Some very nice oscars








Here's a pic of mine








Before anyone comments, I know he would be better in a bigger setup, and I'm working on it.


----------



## yorkshire

My other Oscar


----------



## Peacock

looks great but what the f*ck is that yellow thing?


----------



## NEWBIE4NOW

damn i hate to say it,but tank full of oscars seems to be more enjoyable then a tank full of P's..think i may do something like you guys have done.every one of you guys have some beautiful well taken care of oscars.hope mines turn out the same.


----------



## lemmywinks

Peacock said:


> mines owns yours


 neal, stfu. no one cares


----------



## pantast1c

wow i didn't know oscars comes in so many different colors..... very very nice.


----------



## yorkshire

Peacock said:


> looks great but what the f*ck is that yellow thing?

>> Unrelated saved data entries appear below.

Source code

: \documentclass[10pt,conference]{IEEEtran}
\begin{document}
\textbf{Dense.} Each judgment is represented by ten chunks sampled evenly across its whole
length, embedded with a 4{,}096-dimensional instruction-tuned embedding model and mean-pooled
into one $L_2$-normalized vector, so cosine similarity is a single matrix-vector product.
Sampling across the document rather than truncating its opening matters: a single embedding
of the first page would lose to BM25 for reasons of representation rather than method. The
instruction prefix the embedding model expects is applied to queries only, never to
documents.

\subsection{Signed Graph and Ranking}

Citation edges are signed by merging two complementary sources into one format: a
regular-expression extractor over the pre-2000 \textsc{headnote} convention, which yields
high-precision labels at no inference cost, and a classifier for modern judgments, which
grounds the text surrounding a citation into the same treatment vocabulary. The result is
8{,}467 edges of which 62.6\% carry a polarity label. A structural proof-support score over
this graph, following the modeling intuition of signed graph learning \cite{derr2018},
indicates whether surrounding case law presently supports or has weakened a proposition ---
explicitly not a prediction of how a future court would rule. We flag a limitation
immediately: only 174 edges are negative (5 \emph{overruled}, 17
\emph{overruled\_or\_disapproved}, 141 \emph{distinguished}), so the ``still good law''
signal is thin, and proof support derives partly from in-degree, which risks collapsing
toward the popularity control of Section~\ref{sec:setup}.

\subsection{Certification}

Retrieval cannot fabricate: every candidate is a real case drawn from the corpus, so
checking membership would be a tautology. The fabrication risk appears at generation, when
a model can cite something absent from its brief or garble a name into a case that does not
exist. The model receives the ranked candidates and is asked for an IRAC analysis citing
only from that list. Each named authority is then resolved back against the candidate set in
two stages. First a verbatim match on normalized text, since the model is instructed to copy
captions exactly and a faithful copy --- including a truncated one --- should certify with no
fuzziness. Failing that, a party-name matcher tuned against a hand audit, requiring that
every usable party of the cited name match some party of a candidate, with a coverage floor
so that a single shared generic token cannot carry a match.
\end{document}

 That yellow thing is a fake plant/rock. looks totally pants in that picture, I'd got the lights at their brightest. Here's a pic which I hope shows what it realy looks like normally.


----------



## gourami-master

my tank isnt finished yet gonna have black sand a 2' cave so suckshon can hide a like 5 kinds of fake coral


----------



## lemmywinks

gourami-master said:


> my tank isnt finished yet gonna have black sand a 2' cave so suckshon can hide a like 5 kinds of fake coral


why are you getting artificial coral for an oscar tank?

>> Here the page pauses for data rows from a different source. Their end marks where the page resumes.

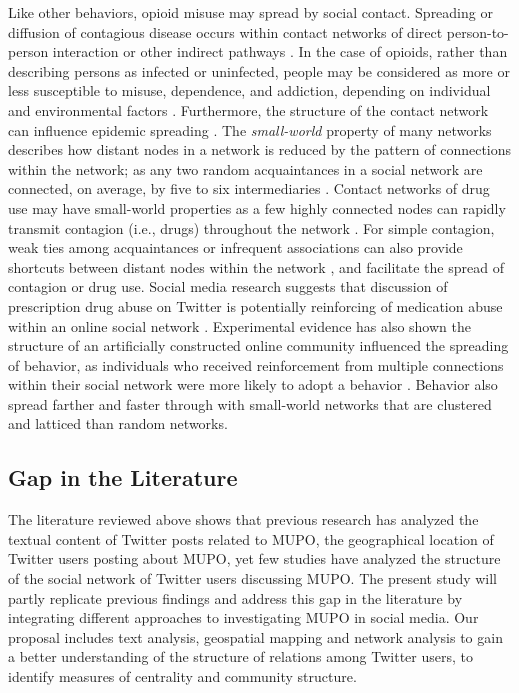\documentclass[sigconf]{acmart}
\begin{document}
Like other behaviors, opioid misuse may spread by social contact. Spreading 
or diffusion of contagious disease occurs within contact networks of direct 
person-to-person interaction or other indirect pathways \cite{pastor01}. In 
the case of opioids, rather than describing persons as infected or uninfected, 
people may be considered as more or less susceptible to misuse, dependence, and 
addiction, depending on individual and environmental factors \cite{volkow14}. 
Furthermore, the structure of the contact network can influence epidemic 
spreading \cite{watts98}. The \emph{small-world} property of many networks 
describes how distant nodes in a network is reduced by the pattern of connections 
within the network; as any two random acquaintances in a social network are 
connected, on average, by five to six intermediaries \cite{tramil69}. Contact
networks of drug use may have small-world properties as a few highly connected 
nodes can rapidly transmit contagion (i.e., drugs) throughout the network 
\cite{shaham03}. For simple contagion, weak ties among acquaintances or 
infrequent associations can also provide shortcuts between distant nodes within 
the network \cite{granovetter73}, and facilitate the spread of contagion or 
drug use. Social media research suggests that discussion of prescription drug 
abuse on Twitter is potentially reinforcing of medication abuse within an 
online social network \cite{hanson13}. Experimental evidence has also shown 
the structure of an artificially constructed online community influenced the 
spreading of behavior, as individuals who received reinforcement from multiple 
connections within their social network were more likely to adopt a behavior 
\cite{centola10}. Behavior also spread farther and faster through with 
small-world networks that are clustered and latticed than random networks.


\subsection{Gap in the Literature} 

The literature reviewed above shows that previous research has analyzed the 
textual content of Twitter posts related to MUPO, the geographical location of 
Twitter users posting about MUPO, yet few studies have analyzed the structure 
of the social network of Twitter users discussing MUPO. The present study will 
partly replicate previous findings and address this gap in the literature by 
integrating different approaches to investigating MUPO in social media. Our 
proposal includes text analysis, geospatial mapping and network analysis to 
gain a better understanding of the structure of relations among Twitter users, 
to identify measures of centrality and community structure. 
\end{document}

I think you should try som driftwood and maybe a few plants. I think that would look alot nicer in the oscar tank than the fake coral


----------



## TRomP

I have started to really love oscars, after seeing yorkshires pics i went off looking for more pictures and i have come to the conclusion that oscar rock







Luv all your oscars ppl


----------



## gourami-master

trust me man the fake coral i pick out is gonna look great and it will make them look like theyre salties


----------



## psychofish

Sweet fish Peacock


----------



## zygapophysis

NEWBIE4NOW said:


> damn i hate to say it,but tank full of oscars seems to be more enjoyable then a tank full of P's..think i may do something like you guys have done.every one of you guys have some beautiful well taken care of oscars.hope mines turn out the same.


 oscars are cool but not as cool as p's lol they also require like double the amount of tank space than p's


----------



## jan

Normally i'm not that jealous, but Yorkshires' oscars.......


----------



## yorkshire

jan said:


> Normally i'm not that jealous, but Yorkshires' oscars.......










Thankyou very much indeed


----------